Vertrauen ist gut, ständige Kontrolle besser – dass diese Science-Fiction-Vision tatsächlich ein wenig an den Festspielort Potsdamer Platz erinnert, ist natürlich reiner Zufall! Die im Film für die Checks zuständige Sicherheitsbeauftragte Anna ist übrigens, noch so ein finsterer Kniff, unsere Sympathieträgerin.
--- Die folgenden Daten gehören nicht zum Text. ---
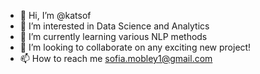 - 👋 Hi, I’m @katsof
- 👀 I’m interested in Data Science and Analytics
- 🌱 I’m currently learning various NLP methods 
- 💞️ I’m looking to collaborate on any exciting new project!
- 📫 How to reach me sofia.mobley1@gmail.com

<!---
katsof/katsof is a ✨ special ✨ repository because its `README.md` (this file) appears on your GitHub profile.
You can click the Preview link to take a look at your changes.
--->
Fragiles Sicherheitsempfinden
Die wohlsituierte, sorgsam ausgewählte Hausgemeinschaft lebt unter ständiger Angst. Die Bedrohung ist unsichtbar, vielleicht nur eingebildet, und wird mit gemeinsamen Singabenden und stetigen Aufrufen zur Wachsamkeit bekämpft. Jeder noch so banale Vorfall, wie das Verschwinden eines Hundes, attackiert das fragile Sicherheitsempfinden der Bewohner.Die Regisseurin sieht ihr absurd-humorvolles Spiel mit gutbürgerlicher Paranoia als Reflexion ihrer Kindheit in Deutschland. Als russisch-jüdischer Kontingentflüchtling kam sie 1996 mit ihren Eltern aus St. Petersburg. Das Gefühl von Fremdheit und gegenseitigem Misstrauen wird unmittelbar plausibel. Ansonsten ist der Film, das hat mir besonders gefallen, völlig interpretationsoffen. Wer will, sieht Sinelnikovas Studie über „die Macht der Angst als sich selbst reproduzierendes System“ als treffende Analyse aktueller Empfindlichkeitsdiskurse.